Le gouvernement allemand entend accorder à ses agences de renseignement des pouvoirs étendus afin de contrer la montée des menaces hybrides, une décision sensible dans un pays où les opérations de renseignement restent strictement encadrées par des limites instaurées après la guerre pour éviter toute répétition des abus nazis.

De nombreuses attaques visant l'Allemagne ces dernières années n'ont pu être déjouées que grâce aux informations partagées par des alliés dont les agences disposent de pouvoirs plus larges, a reconnu cette semaine Thorsten Frei, directeur de la chancellerie allemande.

Frei, membre des conservateurs au pouvoir, plaide pour un « changement de paradigme » qui permettrait au service de renseignement extérieur, le BND, d'utiliser des outils de surveillance plus intrusifs, notamment l'accès aux téléphones portables privés et la possibilité de conserver des données jusqu'à un an.

« L'objectif est d'être à égalité avec nos partenaires européens en matière de collecte de renseignements », a-t-il déclaré au journal Tagesspiegel.

« Les services de renseignement coopèrent à l'échelle mondiale, et la seule monnaie qui compte, c'est l'information. »

Longtemps hanté par les questions liées à la continuité avec l'époque nazie, le BND cherche à se définir par opposition aux deux pires héritages du renseignement allemand : la répression nazie et l'État de surveillance de la Stasi.

Cette histoire doit désormais être mise en balance avec l'intensification des menaces auxquelles l'Allemagne est confrontée, estime Frei.

« A une époque de plus en plus menaçante, nous ne pouvons pas nous limiter à la collecte de renseignements », a-t-il souligné. « Pour protéger notre pays, nous devons aussi permettre à nos services de mener certaines opérations. »

DES POUVOIRS ACCRUS

Au-delà de la collecte et de l'analyse des données, le BND devrait également être autorisé à perturber les liaisons radio lors d'attaques de drones et à désactiver les portefeuilles de cryptomonnaies utilisés pour financer des meurtres ou des actes de sabotage, a-t-il précisé.

Frei souhaite que la législation réformant l'agence soit adoptée cette année, bien qu'elle risque de se heurter à l'opposition des autres partis.

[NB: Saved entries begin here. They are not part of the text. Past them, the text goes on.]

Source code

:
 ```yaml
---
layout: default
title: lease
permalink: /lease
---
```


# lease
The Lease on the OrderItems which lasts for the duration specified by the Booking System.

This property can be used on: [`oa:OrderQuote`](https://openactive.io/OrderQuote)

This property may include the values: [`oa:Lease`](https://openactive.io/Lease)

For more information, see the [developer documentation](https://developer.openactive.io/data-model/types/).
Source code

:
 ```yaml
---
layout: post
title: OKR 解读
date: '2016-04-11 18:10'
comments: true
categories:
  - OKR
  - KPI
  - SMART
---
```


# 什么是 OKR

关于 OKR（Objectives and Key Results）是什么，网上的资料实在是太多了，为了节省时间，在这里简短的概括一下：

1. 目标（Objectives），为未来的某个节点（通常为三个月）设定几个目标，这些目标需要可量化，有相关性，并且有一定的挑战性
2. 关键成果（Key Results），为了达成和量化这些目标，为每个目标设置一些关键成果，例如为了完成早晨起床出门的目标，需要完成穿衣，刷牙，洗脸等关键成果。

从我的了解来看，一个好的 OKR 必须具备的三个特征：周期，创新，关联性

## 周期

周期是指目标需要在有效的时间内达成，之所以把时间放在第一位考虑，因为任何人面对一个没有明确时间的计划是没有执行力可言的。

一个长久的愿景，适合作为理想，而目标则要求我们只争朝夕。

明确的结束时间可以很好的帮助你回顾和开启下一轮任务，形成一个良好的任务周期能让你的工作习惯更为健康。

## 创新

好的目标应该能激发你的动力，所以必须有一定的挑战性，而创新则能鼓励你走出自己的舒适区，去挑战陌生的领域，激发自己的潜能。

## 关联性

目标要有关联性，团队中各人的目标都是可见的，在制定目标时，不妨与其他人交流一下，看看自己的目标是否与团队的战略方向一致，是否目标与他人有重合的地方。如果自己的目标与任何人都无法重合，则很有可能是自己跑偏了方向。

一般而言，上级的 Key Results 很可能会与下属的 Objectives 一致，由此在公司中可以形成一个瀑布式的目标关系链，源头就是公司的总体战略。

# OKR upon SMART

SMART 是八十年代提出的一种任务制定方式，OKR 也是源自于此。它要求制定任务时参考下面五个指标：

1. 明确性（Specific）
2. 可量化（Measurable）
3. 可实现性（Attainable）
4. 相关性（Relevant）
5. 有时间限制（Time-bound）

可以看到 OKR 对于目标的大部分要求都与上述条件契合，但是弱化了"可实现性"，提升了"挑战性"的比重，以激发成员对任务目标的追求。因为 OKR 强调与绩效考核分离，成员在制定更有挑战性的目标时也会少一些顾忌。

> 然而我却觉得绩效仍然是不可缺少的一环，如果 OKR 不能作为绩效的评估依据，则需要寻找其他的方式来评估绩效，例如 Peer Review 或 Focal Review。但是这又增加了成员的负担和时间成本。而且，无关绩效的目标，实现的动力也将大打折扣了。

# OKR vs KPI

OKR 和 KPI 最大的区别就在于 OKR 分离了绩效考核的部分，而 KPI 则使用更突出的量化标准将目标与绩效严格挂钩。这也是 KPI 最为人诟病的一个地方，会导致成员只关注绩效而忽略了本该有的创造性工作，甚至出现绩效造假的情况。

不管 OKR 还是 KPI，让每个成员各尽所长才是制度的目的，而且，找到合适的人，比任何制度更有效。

Aucun projet de loi n'a encore été soumis au Bundestag.

Il souhaite également que la surveillance du BND soit concentrée au sein de la commission parlementaire de contrôle du renseignement, plutôt que d'imposer à l'agence de rendre également des comptes à la commission dite G10, qui surveille les mesures de surveillance portant atteinte à la vie privée des communications.

Les propositions ont suscité des critiques de l'opposition.

« Quiconque souhaite à la fois prolonger la durée de conservation des données et réduire le nombre d'organes de contrôle agit de manière irresponsable et fait preuve d'aveuglement démocratique », a déclaré la députée de la gauche Clara Buenger, citée par Tagesspiegel.

Elle a averti que ces projets représentaient « un bond massif des pouvoirs et des risques d'escalade ».

Parallèlement, le ministre de l'Intérieur Alexander Dobrindt pousse pour des améliorations similaires au profit de l'agence de renseignement intérieur, le BfV, afin de lui permettre davantage de méthodes de surveillance et de capacités opérationnelles.

Les deux agences ont vu leur budget augmenter de plus de 25 % cette année.